[WHAT YOU SHOULD DO] Set out exactly every line of the entries below, starting at the line that holds "516 & 0.000000 & 516 & 330.409371 \\" and stopping after the line that holds "523 & 0.000000 & 523 & 63.831230 \\".

Stored data entries
- Opening Delimiter -
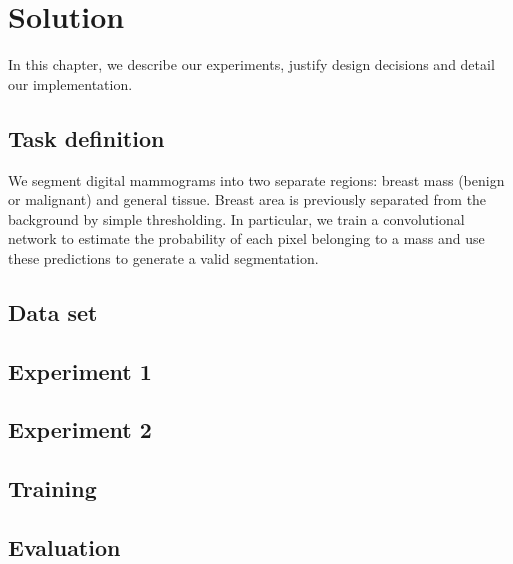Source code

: \chapter{Solution}
\label{ch:Model}

In this chapter, we describe our experiments, justify design decisions and detail our implementation.


\section{Task definition}
We segment digital mammograms into two separate regions: breast mass (benign or malignant) and general tissue.
Breast area is previously separated from the background by simple thresholding.
In particular, we train a convolutional network to estimate the probability of each pixel belonging to a mass and use these predictions to generate a valid segmentation.

\section{Data set}


\section{Experiment 1}


\section{Experiment 2}


\begin{comment}
\section{Experiment 3}
We use a different netwrok architecture and insights gained from previous experiments to improve our results. 

\subsection{Architecture}
An architecture modelled on the ResNet~\cite{}, winner of the 2015 ImageNet competition is also used for experiments (Tab~\cite{}).
\end{comment}

\section{Training}


\section{Evaluation}


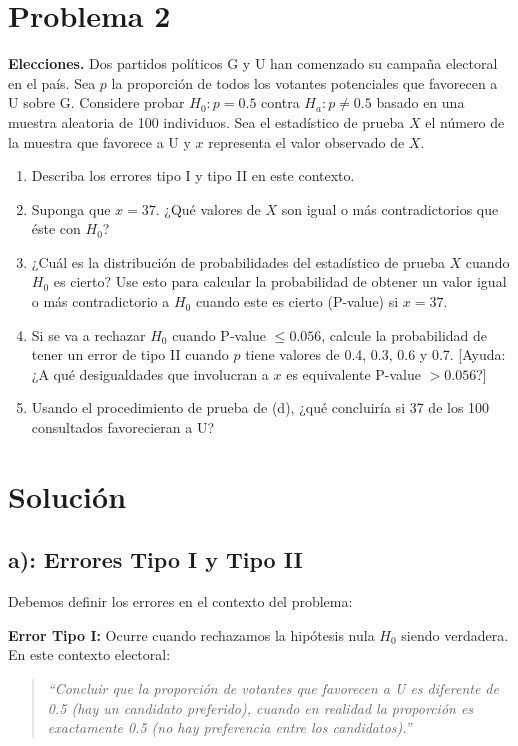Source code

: \documentclass[12pt]{article}
\begin{document}
\section*{Problema 2}

\textbf{Elecciones.} Dos partidos políticos G y U han comenzado su campaña electoral en el país. Sea $p$ la proporción de todos los votantes potenciales que favorecen a U sobre G. Considere probar $H_0: p = 0.5$ contra $H_a: p \neq 0.5$ basado en una muestra aleatoria de 100 individuos. Sea el estadístico de prueba $X$ el número de la muestra que favorece a U y $x$ representa el valor observado de $X$.

\begin{enumerate}
    \item[a)] Describa los errores tipo I y tipo II en este contexto.
    \item[b)] Suponga que $x = 37$. ¿Qué valores de $X$ son igual o más contradictorios que éste con $H_0$?
    \item[c)] ¿Cuál es la distribución de probabilidades del estadístico de prueba $X$ cuando $H_0$ es cierto? Use esto para calcular la probabilidad de obtener un valor igual o más contradictorio a $H_0$ cuando este es cierto (P-value) si $x = 37$.
    \item[d)] Si se va a rechazar $H_0$ cuando P-value $\leq 0.056$, calcule la probabilidad de tener un error de tipo II cuando $p$ tiene valores de 0.4, 0.3, 0.6 y 0.7. [Ayuda: ¿A qué desigualdades que involucran a $x$ es equivalente P-value $> 0.056$?]
    \item[e)] Usando el procedimiento de prueba de (d), ¿qué concluiría si 37 de los 100 consultados favorecieran a U?
\end{enumerate}

\section*{Solución}

\subsection*{a): Errores Tipo I y Tipo II}

Debemos definir los errores en el contexto del problema:

\textbf{Error Tipo I:} Ocurre cuando rechazamos la hipótesis nula $H_0$ siendo verdadera. En este contexto electoral:

\begin{quote}
    \textit{``Concluir que la proporción de votantes que favorecen a U es diferente de 0.5 (hay un candidato preferido), cuando en realidad la proporción es exactamente 0.5 (no hay preferencia entre los candidatos).''}
\end{quote}
\end{document}
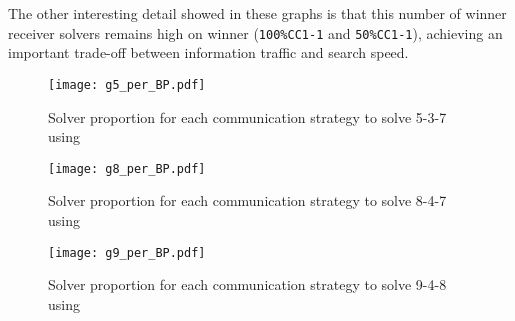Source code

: The other interesting detail showed in these graphs is that this number of winner receiver solvers remains high on winner \commstrs{} (\texttt{100\%CC1-1} and \texttt{50\%CC1-1}), achieving an important trade-off between information traffic and search speed. 

\begin{figure}[!h]
\centering
\texttt{[image: g5\_per\_BP.pdf]}
\caption{Solver proportion for each communication strategy to solve \SGP{} 5-3-7 using \posl}\label{barplot:5}
\end{figure}

\begin{figure}[!h]
\centering
\texttt{[image: g8\_per\_BP.pdf]}
\caption{Solver proportion for each communication strategy to solve \SGP{} 8-4-7 using \posl}\label{barplot:8}
\end{figure}

\begin{figure}[!h]
\centering
\texttt{[image: g9\_per\_BP.pdf]}
\caption{Solver proportion for each communication strategy to solve \SGP{} 9-4-8 using \posl}\label{barplot:9}
\end{figure}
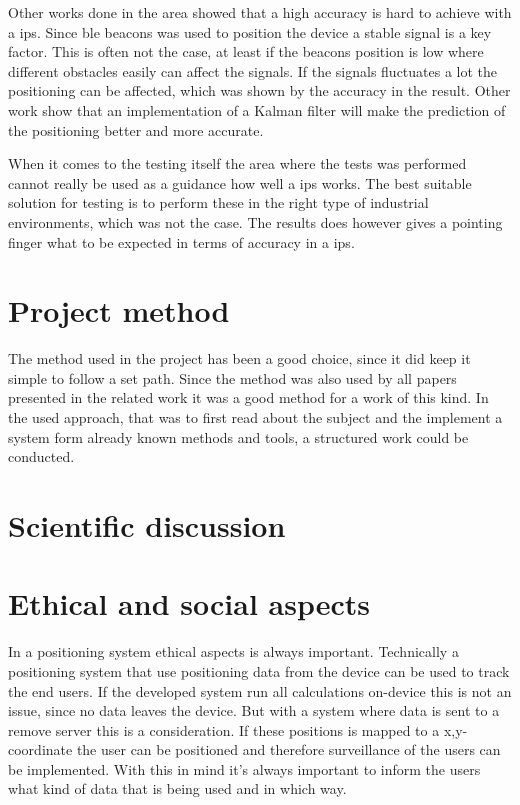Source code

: \bigskip

Other works done in the area showed that a high accuracy is hard to achieve with a \acrshort{ips}.
Since \acrlong{ble} beacons was used to position the device a stable signal is a key factor.
This is often not the case, at least if the beacons position is low where different obstacles easily can affect the signals.
If the signals fluctuates a lot the positioning can be affected, which was shown by the accuracy in the result.
Other work show that an implementation of a Kalman filter will make the prediction of the positioning better and more accurate.

\bigskip

When it comes to the testing itself the area where the tests was performed cannot really be used as a guidance how well a \acrshort{ips} works.
The best suitable solution for testing is to perform these in the right type of industrial environments, which was not the case.
The results does however gives a pointing finger what to be expected in terms of accuracy in a \acrshort{ips}.


\section{Project method}\label{sec:discussionMethod}
The method used in the project has been a good choice, since it did keep it simple to follow a set path.
Since the method was also used by all papers presented in the related work it was a good method for a work of this kind.
In the used approach, that was to first read about the subject and the implement a system form already known methods and tools, a structured work could be conducted.


\section{Scientific discussion}\label{sec:discussionSientific}




\section{Ethical and social aspects}\label{sec:discussionAspects}
In a positioning system ethical aspects is always important.
Technically a positioning system that use positioning data from the device can be used to track the end users.
If the developed system run all calculations on-device this is not an issue, since no data leaves the device.
But with a system where data is sent to a remove server this is a consideration.
If these positions is mapped to a x,y-coordinate the user can be positioned and therefore surveillance of the users can be implemented.
With this in mind it's always important to inform the users what kind of data that is being used and in which way.

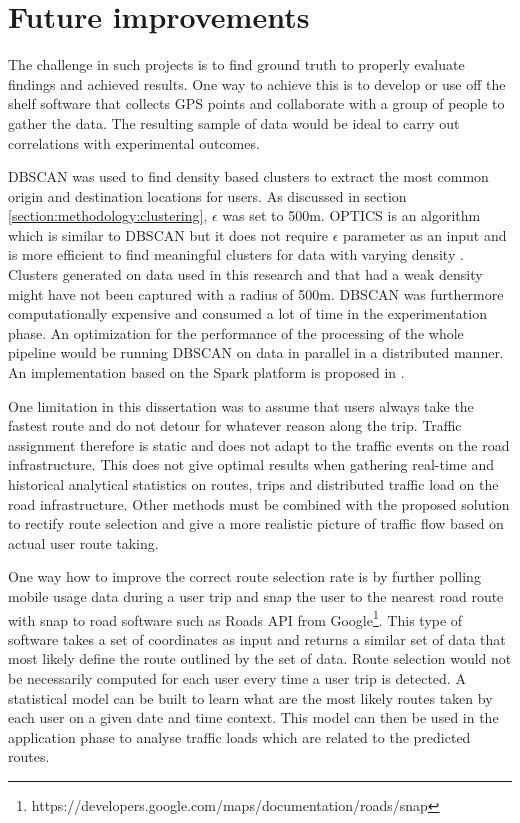 \documentclass[12pt, a4paper]{report}
\theoremstyle{definition}
\theoremstyle{definition}%
\theoremstyle{definition}%
\theoremstyle{definition}%
\theoremstyle{definition}%
\theoremstyle{definition}%
\begin{document}
\section{Future improvements} \label{section:future_improvements}


The challenge in such projects is to find ground truth to properly evaluate findings and achieved results. One way to achieve this is to develop or use off the shelf software that collects GPS points and collaborate with a group of people to gather the data. The resulting sample of data would be ideal to carry out correlations with experimental outcomes.

DBSCAN was used to find density based clusters to extract the most common origin and destination locations for users. As discussed in section \ref{section:methodology:clustering}, $\epsilon$ was set to 500m. OPTICS is an algorithm which is similar to DBSCAN but it does not require $\epsilon$ parameter as an input and is more efficient to find meaningful clusters for data with varying density \cite{Ankerst1999}. Clusters generated on data used in this research and that had a weak density might have not been captured with a radius of 500m. DBSCAN was furthermore computationally expensive and consumed a lot of time in the experimentation phase. An optimization for the performance of the processing of the whole pipeline would be running DBSCAN on data in parallel in a distributed manner. An implementation based on the Spark platform is proposed in \cite{huang2017research}.

One limitation in this dissertation was to assume that users always take the fastest route and do not detour for whatever reason along the trip. Traffic assignment therefore is static and does not adapt to the traffic events on the road infrastructure. This does not give optimal results when gathering real-time and historical analytical statistics on routes, trips and distributed traffic load on the road infrastructure. Other methods must be combined with the proposed solution to rectify route selection and give a more realistic picture of traffic flow based on actual user route taking. 

One way how to improve the correct route selection rate is by further polling mobile usage data during a user trip and snap the user to the nearest road route with snap to road software such as Roads API from Google\footnote{https://developers.google.com/maps/documentation/roads/snap}. This type of software takes a set of coordinates as input and returns a similar set of data that most likely define the route outlined by the set of data. Route selection would not be necessarily computed for each user every time a user trip is detected. A statistical model can be built to learn what are the most likely routes taken by each user on a given date and time context. This model can then be used in the application phase to analyse traffic loads which are related to the predicted routes.
\end{document}
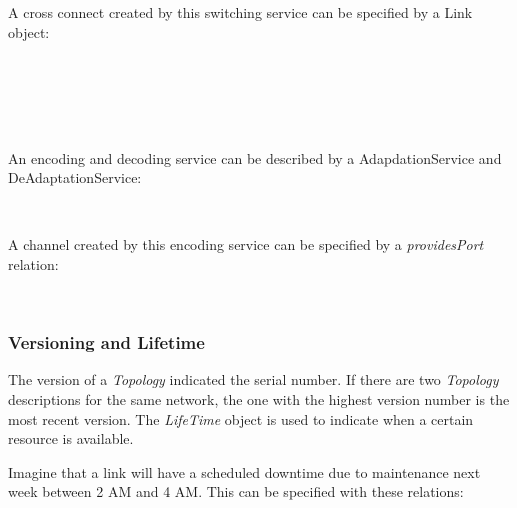 A cross connect created by this switching service can be specified by a Link object:

 \\
 \\
 \\
 \\

An encoding and decoding service can be described by a AdapdationService and DeAdaptationService:

 \\

A channel created by this encoding service can be specified by a \emph{providesPort} relation:

 \\


\subsubsection{Versioning and Lifetime}

The version of a \emph{Topology} indicated the serial number. If there are two \emph{Topology} descriptions for the same network, the one with the highest version number is the most recent version. The \emph{LifeTime} object is used to indicate when a certain resource is available.

Imagine that a link will have a scheduled downtime due to maintenance next week between 2 AM and 4 AM. This can be specified with these relations:

 \\
 \\
 \\
 \\

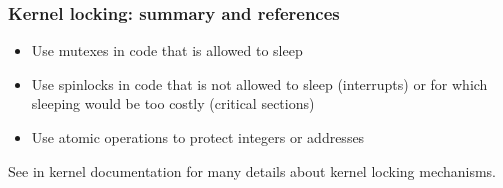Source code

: \begin{frame}
  \frametitle{Kernel locking: summary and references}
  \begin{itemize}
  \item Use mutexes in code that is allowed to sleep
  \item Use spinlocks in code that is not allowed to sleep (interrupts)
    or for which sleeping would be too costly (critical sections)
  \item Use atomic operations to protect integers or addresses
  \end{itemize}
  See  in kernel documentation
  for many details about kernel locking mechanisms.
\end{frame}
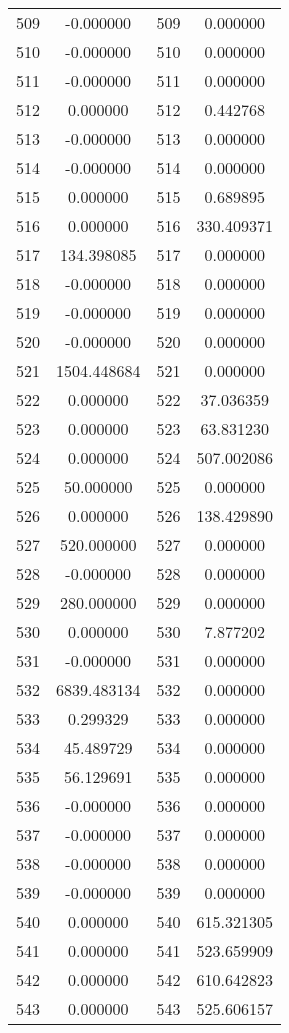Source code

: \documentclass[12pt]{article}
\begin{document}
\begin{longtable}{@{}cccc@{}}
509 & -0.000000 & 509 & 0.000000 \\
510 & -0.000000 & 510 & 0.000000 \\
511 & -0.000000 & 511 & 0.000000 \\
512 & 0.000000 & 512 & 0.442768 \\
513 & -0.000000 & 513 & 0.000000 \\
514 & -0.000000 & 514 & 0.000000 \\
515 & 0.000000 & 515 & 0.689895 \\
516 & 0.000000 & 516 & 330.409371 \\
517 & 134.398085 & 517 & 0.000000 \\
518 & -0.000000 & 518 & 0.000000 \\
519 & -0.000000 & 519 & 0.000000 \\
520 & -0.000000 & 520 & 0.000000 \\
521 & 1504.448684 & 521 & 0.000000 \\
522 & 0.000000 & 522 & 37.036359 \\
523 & 0.000000 & 523 & 63.831230 \\
524 & 0.000000 & 524 & 507.002086 \\
525 & 50.000000 & 525 & 0.000000 \\
526 & 0.000000 & 526 & 138.429890 \\
527 & 520.000000 & 527 & 0.000000 \\
528 & -0.000000 & 528 & 0.000000 \\
529 & 280.000000 & 529 & 0.000000 \\
530 & 0.000000 & 530 & 7.877202 \\
531 & -0.000000 & 531 & 0.000000 \\
532 & 6839.483134 & 532 & 0.000000 \\
533 & 0.299329 & 533 & 0.000000 \\
534 & 45.489729 & 534 & 0.000000 \\
535 & 56.129691 & 535 & 0.000000 \\
536 & -0.000000 & 536 & 0.000000 \\
537 & -0.000000 & 537 & 0.000000 \\
538 & -0.000000 & 538 & 0.000000 \\
539 & -0.000000 & 539 & 0.000000 \\
540 & 0.000000 & 540 & 615.321305 \\
541 & 0.000000 & 541 & 523.659909 \\
542 & 0.000000 & 542 & 610.642823 \\
543 & 0.000000 & 543 & 525.606157 \\

\end{longtable}
\end{document}
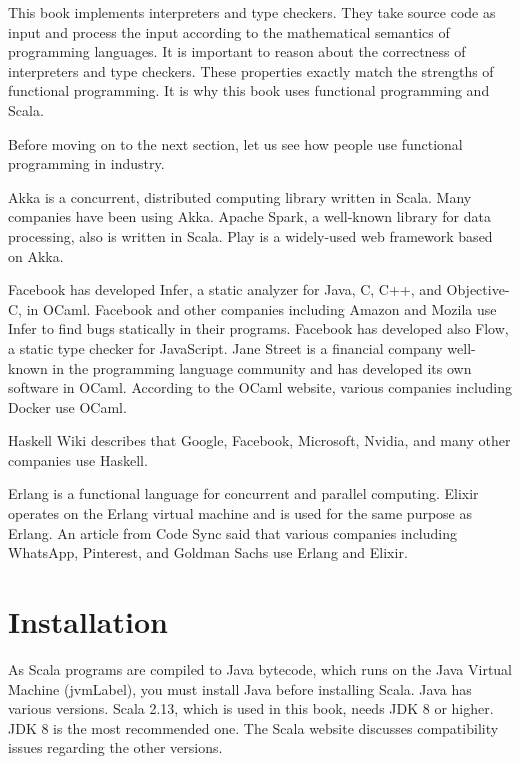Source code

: This book implements interpreters and type checkers. They take source code as
input and process the input according to the mathematical semantics of programming
languages. It is important
to reason about the correctness of interpreters and type checkers. These
properties exactly match the strengths of functional programming. It is why
this book uses functional programming and Scala.

Before moving on to the next section,
let us see how people use functional programming in industry.

Akka is a concurrent,
distributed computing library written in Scala. Many companies have been using Akka.
Apache Spark, a well-known library for data
processing, also is written in Scala.
Play
is a widely-used web framework based on Akka.

Facebook has developed Infer, a static analyzer for Java,
C, C++, and Objective-C, in OCaml. Facebook and other companies including Amazon
and Mozila use Infer to find bugs statically in their programs. Facebook has
developed also Flow, a static type checker for JavaScript.
Jane Street is a financial company well-known in
the programming language community and has developed its own software in OCaml.
According to the OCaml website,
various companies including Docker use OCaml.

Haskell Wiki describes that Google,
Facebook, Microsoft, Nvidia, and many other companies use Haskell.

Erlang is a functional language for concurrent and parallel computing. Elixir
operates on the Erlang virtual machine and is used for the same purpose as Erlang.
An article from Code
Sync
said that various companies including WhatsApp, Pinterest, and Goldman Sachs
use Erlang and Elixir.

\section{Installation}

As Scala programs are compiled to Java bytecode, which runs on the Java Virtual
Machine (\acrshort{jvmLabel}), you must
install Java before installing Scala. Java has various versions. Scala 2.13,
which is used in this book, needs JDK 8 or higher. JDK 8 is the most recommended
one. The Scala website
discusses compatibility issues regarding the other versions.

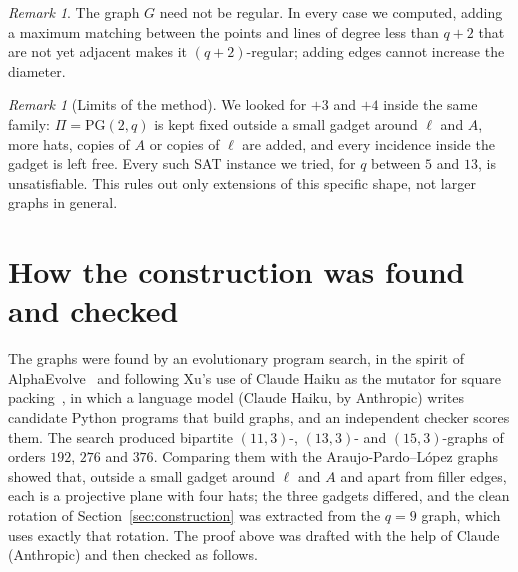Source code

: \documentclass[11pt]{amsart}
\theoremstyle{remark}
\newtheorem{remark}[theorem]{Remark}
\newcommand{\PG}{\mathrm{PG}}
\begin{document}
\begin{remark}
The graph $G$ need not be regular. In every case we computed, adding a maximum matching between the points and lines of degree less than $q+2$ that are not yet adjacent makes it $(q+2)$-regular; adding edges cannot increase the diameter.
\end{remark}

\begin{remark}[Limits of the method]
We looked for $+3$ and $+4$ inside the same family: $\Pi = \PG(2,q)$ is kept fixed outside a small gadget around $\ell$ and $A$, more hats, copies of $A$ or copies of $\ell$ are added, and every incidence inside the gadget is left free. Every such SAT instance we tried, for $q$ between $5$ and $13$, is unsatisfiable. This rules out only extensions of this specific shape, not larger graphs in general.
\end{remark}

\appendix
\section{How the construction was found and checked}\label{app:checks}

The graphs were found by an evolutionary program search, in the spirit of AlphaEvolve~\cite{AE} and following Xu's use of Claude Haiku as the mutator for square packing~\cite{Xu}, in which a language model (Claude Haiku, by Anthropic) writes candidate Python programs that build graphs, and an independent checker scores them. The search produced bipartite $(11,3)$-, $(13,3)$- and $(15,3)$-graphs of orders $192$, $276$ and $376$. Comparing them with the Araujo-Pardo--L\'opez graphs showed that, outside a small gadget around $\ell$ and $A$ and apart from filler edges, each is a projective plane with four hats; the three gadgets differed, and the clean rotation of Section~\ref{sec:construction} was extracted from the $q = 9$ graph, which uses exactly that rotation. The proof above was drafted with the help of Claude (Anthropic) and then checked as follows.
\end{document}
- Closing Delimiter -
[TASK RESPONSE]
516 & 0.000000 & 516 & 330.409371 \\
517 & 134.398085 & 517 & 0.000000 \\
518 & -0.000000 & 518 & 0.000000 \\
519 & -0.000000 & 519 & 0.000000 \\
520 & -0.000000 & 520 & 0.000000 \\
521 & 1504.448684 & 521 & 0.000000 \\
522 & 0.000000 & 522 & 37.036359 \\
523 & 0.000000 & 523 & 63.831230 \\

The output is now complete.